Toplantının açış konuşmasını Arnavutluk Başbakanı Sali Berisha yaptı.
Toplantının “Herhangi bir kişiye yönelik ırkçılık yabancı düşmanlığı, saldırgan milliyetçilik dahil hoşgörüsüzlükle mücadele ve ayrımcılık” konulu ilk oturumda konuşan ABTTF temsilcisi Melek Kırmacı Arık, Yunanistan’da göçmenlerin ve Batı Trakya Türk Azınlığı dahil diğer kırılgan grupların aşırı sağın hedefi haline geldiğini söyledi. 6 Mayıs’ta Afgan bir gencin Atina’da kırık bir şişeyle yüzünün parçalandığını söyleyen Kırmacı, aşırı sağcı Altın Şafak Partisi üyelerinin veya destekçilerinin Batı Trakya Türk Azınlığı’na yönelik saldırılarının son dönemde artış gösterdiğini söyledi. Kırmacı Arık’ın konuşmasından sonra yanıt hakkını kullanan Yunan Delegasyonu, Batı Trakya Türk Azınlığı’na yönelik nefret saldırılarının tekil ve bireysel olaylar olduğunu iddia etti, ABTTF’nin Altın Şafak’ın Yunanistan’a seçilmesini izleyen dönemde azınlığın aşırı sağın hedeflerinden biri haline geldiği iddiasının yanlış bir yönlendirmeye yol açtığını belirtti.

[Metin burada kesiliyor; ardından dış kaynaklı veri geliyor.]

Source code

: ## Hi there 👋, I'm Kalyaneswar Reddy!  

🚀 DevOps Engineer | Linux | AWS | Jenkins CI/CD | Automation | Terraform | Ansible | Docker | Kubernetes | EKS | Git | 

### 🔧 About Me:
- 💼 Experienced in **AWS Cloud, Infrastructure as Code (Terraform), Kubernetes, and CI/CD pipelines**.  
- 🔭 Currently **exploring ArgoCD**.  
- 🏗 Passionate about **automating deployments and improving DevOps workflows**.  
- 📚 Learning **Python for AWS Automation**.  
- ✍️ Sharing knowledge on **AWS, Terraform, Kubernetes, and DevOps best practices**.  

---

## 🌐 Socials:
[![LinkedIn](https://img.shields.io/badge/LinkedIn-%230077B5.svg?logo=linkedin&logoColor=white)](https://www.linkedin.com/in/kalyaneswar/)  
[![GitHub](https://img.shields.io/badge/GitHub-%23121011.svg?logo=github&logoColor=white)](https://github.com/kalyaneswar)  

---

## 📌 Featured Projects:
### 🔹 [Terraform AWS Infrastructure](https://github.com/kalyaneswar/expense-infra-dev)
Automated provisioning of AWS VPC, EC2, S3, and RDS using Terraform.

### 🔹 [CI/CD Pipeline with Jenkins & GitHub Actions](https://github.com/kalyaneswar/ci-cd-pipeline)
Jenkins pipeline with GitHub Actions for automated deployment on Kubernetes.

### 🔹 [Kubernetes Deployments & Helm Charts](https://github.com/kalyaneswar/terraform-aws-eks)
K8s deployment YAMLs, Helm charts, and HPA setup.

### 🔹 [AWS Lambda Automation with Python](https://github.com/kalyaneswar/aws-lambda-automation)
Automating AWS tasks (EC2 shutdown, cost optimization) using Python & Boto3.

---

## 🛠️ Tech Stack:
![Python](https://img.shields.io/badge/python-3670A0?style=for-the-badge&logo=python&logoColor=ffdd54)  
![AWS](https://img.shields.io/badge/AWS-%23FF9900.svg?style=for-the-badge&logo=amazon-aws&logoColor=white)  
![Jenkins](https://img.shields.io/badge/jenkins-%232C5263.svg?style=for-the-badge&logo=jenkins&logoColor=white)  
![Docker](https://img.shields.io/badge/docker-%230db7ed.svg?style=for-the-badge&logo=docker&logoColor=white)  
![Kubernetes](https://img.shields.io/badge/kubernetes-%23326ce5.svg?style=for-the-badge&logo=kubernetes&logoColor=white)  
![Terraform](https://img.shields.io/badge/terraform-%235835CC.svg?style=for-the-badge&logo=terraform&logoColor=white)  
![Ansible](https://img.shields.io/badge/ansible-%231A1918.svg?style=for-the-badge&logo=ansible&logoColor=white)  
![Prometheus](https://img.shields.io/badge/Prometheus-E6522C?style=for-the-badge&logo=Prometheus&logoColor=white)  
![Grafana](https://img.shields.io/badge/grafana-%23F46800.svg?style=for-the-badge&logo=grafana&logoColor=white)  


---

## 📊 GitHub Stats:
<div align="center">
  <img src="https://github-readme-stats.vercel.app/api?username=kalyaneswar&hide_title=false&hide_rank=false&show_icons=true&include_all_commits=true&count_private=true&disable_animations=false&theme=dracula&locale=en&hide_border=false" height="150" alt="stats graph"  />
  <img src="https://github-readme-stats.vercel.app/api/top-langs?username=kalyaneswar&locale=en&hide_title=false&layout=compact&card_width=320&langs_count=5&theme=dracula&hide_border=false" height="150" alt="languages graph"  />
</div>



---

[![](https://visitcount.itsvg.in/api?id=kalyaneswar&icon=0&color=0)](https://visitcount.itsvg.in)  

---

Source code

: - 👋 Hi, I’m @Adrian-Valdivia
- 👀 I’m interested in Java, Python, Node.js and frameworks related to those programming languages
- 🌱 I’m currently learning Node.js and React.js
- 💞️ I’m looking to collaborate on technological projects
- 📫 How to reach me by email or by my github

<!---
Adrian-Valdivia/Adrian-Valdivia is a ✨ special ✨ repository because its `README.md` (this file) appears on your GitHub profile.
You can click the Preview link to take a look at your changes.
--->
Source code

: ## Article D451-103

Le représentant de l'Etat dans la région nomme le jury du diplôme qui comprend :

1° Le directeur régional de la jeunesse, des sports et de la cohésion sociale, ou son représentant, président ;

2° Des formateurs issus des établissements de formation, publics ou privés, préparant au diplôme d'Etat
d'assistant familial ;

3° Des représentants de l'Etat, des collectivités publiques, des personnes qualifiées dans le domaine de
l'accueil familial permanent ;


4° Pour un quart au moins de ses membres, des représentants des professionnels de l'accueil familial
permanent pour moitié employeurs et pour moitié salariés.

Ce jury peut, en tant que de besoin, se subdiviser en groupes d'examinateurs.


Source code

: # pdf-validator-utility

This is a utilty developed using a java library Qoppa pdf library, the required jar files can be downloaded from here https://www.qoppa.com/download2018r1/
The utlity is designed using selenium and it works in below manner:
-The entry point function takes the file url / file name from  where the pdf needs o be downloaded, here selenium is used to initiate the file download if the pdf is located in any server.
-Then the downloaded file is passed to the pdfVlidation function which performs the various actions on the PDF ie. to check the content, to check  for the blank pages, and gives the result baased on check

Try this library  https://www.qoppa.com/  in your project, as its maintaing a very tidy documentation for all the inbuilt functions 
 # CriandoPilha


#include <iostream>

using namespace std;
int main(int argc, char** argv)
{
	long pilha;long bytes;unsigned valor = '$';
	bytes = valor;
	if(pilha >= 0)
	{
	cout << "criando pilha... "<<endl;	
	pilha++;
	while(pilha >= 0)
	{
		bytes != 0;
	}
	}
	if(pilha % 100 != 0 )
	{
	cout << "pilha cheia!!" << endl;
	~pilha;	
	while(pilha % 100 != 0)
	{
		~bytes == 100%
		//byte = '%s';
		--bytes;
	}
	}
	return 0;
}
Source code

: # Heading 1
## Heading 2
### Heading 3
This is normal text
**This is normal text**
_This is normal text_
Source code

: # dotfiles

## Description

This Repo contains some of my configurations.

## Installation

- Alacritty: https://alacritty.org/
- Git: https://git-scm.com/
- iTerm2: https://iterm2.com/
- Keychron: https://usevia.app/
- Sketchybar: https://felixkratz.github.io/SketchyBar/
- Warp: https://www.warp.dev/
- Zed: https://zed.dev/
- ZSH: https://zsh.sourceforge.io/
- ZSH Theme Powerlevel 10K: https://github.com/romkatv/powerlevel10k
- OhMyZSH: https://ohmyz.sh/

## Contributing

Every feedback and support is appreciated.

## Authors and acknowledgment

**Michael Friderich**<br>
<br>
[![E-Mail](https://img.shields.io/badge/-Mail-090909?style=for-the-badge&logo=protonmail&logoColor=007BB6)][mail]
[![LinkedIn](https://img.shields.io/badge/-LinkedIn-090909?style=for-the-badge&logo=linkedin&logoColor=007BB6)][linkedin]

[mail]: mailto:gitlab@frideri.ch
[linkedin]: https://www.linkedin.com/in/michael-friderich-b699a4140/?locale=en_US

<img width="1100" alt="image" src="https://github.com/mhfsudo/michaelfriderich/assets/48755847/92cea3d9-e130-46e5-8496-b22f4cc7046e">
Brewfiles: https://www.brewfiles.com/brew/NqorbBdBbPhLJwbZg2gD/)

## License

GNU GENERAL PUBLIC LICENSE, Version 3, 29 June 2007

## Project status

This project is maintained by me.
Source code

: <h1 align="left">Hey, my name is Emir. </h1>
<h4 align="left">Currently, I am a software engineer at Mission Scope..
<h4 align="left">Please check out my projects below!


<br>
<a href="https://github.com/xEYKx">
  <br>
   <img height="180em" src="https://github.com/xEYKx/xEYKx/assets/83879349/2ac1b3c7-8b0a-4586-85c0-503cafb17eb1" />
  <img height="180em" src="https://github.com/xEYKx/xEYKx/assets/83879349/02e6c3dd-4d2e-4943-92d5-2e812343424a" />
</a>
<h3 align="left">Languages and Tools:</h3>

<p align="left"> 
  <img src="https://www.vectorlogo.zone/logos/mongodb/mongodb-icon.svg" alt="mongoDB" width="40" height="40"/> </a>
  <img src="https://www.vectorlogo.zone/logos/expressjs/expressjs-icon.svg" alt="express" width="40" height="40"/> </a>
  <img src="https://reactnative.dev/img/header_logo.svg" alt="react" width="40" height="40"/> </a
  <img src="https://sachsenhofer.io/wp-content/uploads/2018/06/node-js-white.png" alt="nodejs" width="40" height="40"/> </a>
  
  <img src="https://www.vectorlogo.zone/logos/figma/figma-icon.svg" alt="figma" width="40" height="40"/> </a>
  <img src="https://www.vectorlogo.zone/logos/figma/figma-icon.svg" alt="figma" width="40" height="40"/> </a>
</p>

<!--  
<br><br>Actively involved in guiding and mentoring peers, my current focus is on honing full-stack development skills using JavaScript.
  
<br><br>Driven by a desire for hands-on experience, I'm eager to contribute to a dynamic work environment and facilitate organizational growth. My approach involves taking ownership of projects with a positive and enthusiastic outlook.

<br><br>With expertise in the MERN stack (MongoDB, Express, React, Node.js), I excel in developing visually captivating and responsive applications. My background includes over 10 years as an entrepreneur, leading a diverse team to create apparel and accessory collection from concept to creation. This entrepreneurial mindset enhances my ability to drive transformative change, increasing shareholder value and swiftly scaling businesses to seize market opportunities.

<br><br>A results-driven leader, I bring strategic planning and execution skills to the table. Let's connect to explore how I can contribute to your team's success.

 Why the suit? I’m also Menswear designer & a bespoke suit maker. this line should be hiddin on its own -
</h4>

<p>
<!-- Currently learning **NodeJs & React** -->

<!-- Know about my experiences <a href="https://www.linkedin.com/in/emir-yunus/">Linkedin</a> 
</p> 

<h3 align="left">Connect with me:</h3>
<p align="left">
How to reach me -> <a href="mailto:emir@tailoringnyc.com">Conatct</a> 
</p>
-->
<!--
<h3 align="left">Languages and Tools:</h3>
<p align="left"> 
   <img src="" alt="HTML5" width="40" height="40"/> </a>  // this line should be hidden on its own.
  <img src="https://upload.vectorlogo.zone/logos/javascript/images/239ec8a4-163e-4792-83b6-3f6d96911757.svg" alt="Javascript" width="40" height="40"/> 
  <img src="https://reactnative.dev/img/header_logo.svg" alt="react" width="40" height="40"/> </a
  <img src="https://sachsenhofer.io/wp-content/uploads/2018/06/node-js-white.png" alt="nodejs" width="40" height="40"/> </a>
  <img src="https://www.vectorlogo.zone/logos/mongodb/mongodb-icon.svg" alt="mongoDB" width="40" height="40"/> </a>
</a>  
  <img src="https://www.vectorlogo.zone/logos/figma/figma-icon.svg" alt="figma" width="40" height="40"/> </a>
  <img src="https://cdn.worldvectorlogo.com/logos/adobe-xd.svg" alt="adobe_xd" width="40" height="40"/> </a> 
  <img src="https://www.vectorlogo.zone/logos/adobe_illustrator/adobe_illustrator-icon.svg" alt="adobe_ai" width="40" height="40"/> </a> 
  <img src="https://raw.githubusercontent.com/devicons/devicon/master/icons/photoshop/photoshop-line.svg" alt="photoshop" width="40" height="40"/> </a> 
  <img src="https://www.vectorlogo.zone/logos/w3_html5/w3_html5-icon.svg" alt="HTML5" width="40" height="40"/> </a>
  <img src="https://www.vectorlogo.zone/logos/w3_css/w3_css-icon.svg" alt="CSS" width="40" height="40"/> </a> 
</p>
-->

Moderatörlüğünü T.C. AGİT Daimi Temsilcisi Büyükelçi Tacan İldem’im yaptığı, “Müslümanlara karşı ayrımcılıkla ve hoşgörüsüzlükle mücadele” konulu 4. Oturumda Gümülcine Seçilmiş Müftüsü İbrahim Şerif, İskeçe Seçilmiş Müftüsü Ahmet Mete ve BTAYTD adına ortak bir konuşma yapan Pervin Hayrullah, Batı Trakya Türk Azınlığı’nın seçtiği müftüleri devletin tanımadığını aksine devletin tek taraflı bir kararla müftüleri atadığını söyledi. Müftülük meselesinin 1990’lı yılların ikinci yarısında uluslararası bir boyut kazandığını, seçilmiş müftülerin, tayinli müftülerin yetkilerini kullandıkları gerekçesiyle Yunan makamlarınca yargılandıktan sonra Avrupa İnsan Hakları Mahkemesi’ne (AİHM) başvuruda bulunduğunu ve AİHM tarafından ifade özgürlüğü kapsamında haklı bulunduklarını söyleyen Hayrullah, 2013 yılında yapılan ek bir düzenleme ile devletin azınlık okulları dahil camilere Kur’an öğretmek amacı ile imamları atama kararı aldığını belirtti. Bunun yanı sıra Batı Trakya’da tarihî Türk Azınlığın varlığına tahammül edemeyen aşırı milliyetçi, islamophobic ve ırkçı gruplar tarafından Azınlığın kutsal mekanlarına saldırılar düzenlendiğini söyledi. Hayrullah Yunanistan’a Türk Azınlığın anlaşmalarla garanti altına alınmış haklarına saygı duymasını ve azınlığı ilgilendiren konularda Azınlık temsilcileriyle yapıcı bir diyalog içinde karar alınmasını tavsiye etti.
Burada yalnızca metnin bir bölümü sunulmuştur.